Likewise, attaining ASE certi-fication should be part of an overall image-building effort to convince both prospective students and their parents that automotive repair has literally and figuratively moved up from greasy coveralls to technicians' lab coats.
Earning certification gives a school's automotive program additional credentials from an accepted, respected national sanctioning body, ASE-which is derived from ``NIASE'' (National Institute for Automotive Service Excellence).
Like technician certification, school certification is entirely voluntary. And because it's voluntary, the fact that a school commits the time and money to becoming certified speaks volumes about its commitment to excellence and to its students.
It telegraphs to the industry and community at large, ``We have the backbone and wherewithal to police ourselves.'' In that regard, ASE certification has proven to be a useful marketing tool for automotive programs.
Running the certification gauntlet creates both a useful self-discipline and political leverage for an automotive department or program because it puts instructors on notice, demands excellence from them, and expects them to stay current. Like technician certification, school certification is valid for five years.
That means that teachers have to keep up with the industry in order to earn recertification later on.
Of course, prompting them to keep current benefits students as well as you, their prospective employer. As I have emphasized before, one of the biggest gripes I hear about automotive schools is that their equipment and/or subject materials are outdated.
Meanwhile, automotive program directors or department heads report to administrators who usually are career educators with little or no automotive background or knowledge outside their own personal experiences with service shops. But this administrator holds the proverbial purse strings.
The boss may not know the difference between a hubless rotor adapter and a hockey puck, but because he's a career educator, he understands the value of upgrading a department's credentials.
Therefore, he or she is more likely to approve expenditures for credential- and reputation-enhancing concepts such as certification.
However, automotive schools seldom, if ever, skate through the certification process. It may take several years and thousands of dollars to bring an automotive program up to snuff for ASE's requirements.
Many people in this industry don't know schools can earn ASE certification, so here's a brief rundown on how it's done.
First, the school has to contact ASE headquarters [ (703) 713-3800] for a self-evaluation kit. This explains what ASE's requirements are for different curricula (auto repair, auto body, truck repair etc.).

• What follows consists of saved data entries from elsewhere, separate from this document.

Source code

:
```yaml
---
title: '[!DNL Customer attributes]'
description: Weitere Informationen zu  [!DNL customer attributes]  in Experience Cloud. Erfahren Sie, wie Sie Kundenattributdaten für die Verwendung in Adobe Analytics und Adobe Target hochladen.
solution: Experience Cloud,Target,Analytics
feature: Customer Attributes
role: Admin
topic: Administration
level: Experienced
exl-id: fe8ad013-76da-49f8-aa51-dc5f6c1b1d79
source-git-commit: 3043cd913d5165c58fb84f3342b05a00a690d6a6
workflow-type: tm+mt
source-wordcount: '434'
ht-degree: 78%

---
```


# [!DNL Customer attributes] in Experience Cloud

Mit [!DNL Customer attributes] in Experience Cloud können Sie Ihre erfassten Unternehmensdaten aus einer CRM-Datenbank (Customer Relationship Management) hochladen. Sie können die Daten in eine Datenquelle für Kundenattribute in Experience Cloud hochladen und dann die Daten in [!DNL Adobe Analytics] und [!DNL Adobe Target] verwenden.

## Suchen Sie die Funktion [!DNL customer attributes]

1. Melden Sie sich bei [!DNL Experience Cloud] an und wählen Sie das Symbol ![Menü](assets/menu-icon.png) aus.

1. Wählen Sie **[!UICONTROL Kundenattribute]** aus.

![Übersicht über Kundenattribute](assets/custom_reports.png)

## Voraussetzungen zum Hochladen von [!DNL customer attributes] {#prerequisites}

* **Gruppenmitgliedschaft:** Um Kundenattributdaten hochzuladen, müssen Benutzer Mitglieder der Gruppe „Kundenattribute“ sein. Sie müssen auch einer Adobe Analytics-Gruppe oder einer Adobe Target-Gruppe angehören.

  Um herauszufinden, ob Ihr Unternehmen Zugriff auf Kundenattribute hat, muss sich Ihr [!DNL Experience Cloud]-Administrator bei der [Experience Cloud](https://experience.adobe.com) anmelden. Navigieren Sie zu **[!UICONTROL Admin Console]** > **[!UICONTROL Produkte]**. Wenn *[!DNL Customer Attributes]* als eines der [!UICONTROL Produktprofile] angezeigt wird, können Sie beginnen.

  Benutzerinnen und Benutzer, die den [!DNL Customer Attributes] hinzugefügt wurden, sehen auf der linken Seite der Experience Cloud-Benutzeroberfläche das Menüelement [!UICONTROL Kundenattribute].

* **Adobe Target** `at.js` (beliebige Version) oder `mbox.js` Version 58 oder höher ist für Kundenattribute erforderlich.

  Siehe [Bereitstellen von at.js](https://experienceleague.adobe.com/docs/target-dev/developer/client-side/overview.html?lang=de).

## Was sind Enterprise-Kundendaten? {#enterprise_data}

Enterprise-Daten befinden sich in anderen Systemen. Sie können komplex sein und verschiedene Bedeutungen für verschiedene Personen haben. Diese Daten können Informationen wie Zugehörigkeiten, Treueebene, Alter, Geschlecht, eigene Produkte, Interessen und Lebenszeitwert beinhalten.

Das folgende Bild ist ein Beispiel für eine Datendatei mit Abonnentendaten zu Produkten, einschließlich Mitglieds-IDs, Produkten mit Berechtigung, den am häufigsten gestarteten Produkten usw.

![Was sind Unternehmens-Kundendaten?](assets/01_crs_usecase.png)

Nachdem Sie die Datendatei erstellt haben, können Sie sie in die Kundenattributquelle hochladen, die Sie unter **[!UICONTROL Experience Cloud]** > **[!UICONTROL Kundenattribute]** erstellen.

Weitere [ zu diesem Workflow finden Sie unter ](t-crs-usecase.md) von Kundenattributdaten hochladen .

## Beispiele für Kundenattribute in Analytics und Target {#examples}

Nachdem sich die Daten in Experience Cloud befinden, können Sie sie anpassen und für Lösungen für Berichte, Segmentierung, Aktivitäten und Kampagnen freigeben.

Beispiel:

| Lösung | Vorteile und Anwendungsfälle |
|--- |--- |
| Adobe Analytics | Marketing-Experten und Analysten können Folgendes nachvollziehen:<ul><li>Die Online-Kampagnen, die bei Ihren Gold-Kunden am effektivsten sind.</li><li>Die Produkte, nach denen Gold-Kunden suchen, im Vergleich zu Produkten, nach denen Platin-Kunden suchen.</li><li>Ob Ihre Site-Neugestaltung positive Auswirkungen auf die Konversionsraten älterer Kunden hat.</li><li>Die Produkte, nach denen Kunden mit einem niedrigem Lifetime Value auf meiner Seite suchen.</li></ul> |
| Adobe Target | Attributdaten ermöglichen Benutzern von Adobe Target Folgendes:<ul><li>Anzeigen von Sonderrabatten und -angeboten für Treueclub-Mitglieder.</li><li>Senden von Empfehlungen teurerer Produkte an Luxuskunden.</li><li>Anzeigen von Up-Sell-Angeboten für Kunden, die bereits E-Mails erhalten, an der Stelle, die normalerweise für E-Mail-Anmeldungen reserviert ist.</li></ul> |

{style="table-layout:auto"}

It outlines the kinds of skills and tasks the students should be taught as well as the tools and equipment needed.
All in all, the process resembles what schools do to earn regional or national accreditation.
After completing the self-evaluation and returning the material to ASE, the association's National Automotive Technicians Education Foundation (NATEF) staff reviews it to see if the school is ready for an on-site evaluation.
If so, NATEF dispatches a professional automotive educator and three automotive tradesmen to do a two-day on-site inspection of the program. Among the three tradesmen, at least one new-car dealership person and one independent service shop person are required.
The evaluation team examines everything from equipment, staff credentials and class curricula to the school's job placement program. Should a school fail to make the grade, its staff learns where its shortcomings are.
Schools, like technicians, can earn certification in some or all categories of expertise. But according to an ASE spokesman, a ``certified'' automotive program means the school qualified in a minimum of four areas of expertise: Brakes, engine performance, electrical and electronics. Today, 1,095 secondary and post-secondary programs are ASE-certified.
And like a technician, a school program can earn additional certifications in other areas until it reaches master certification status, which covers ASE's eight automotive categories.
Earning ASE certification amounts to a litmus test for an automotive school's credentials and commitment to the industry it serves.
Look for it when you're recruiting new techs.
If the local automotive program isn't certified, urge the department to send for an evaluation kit.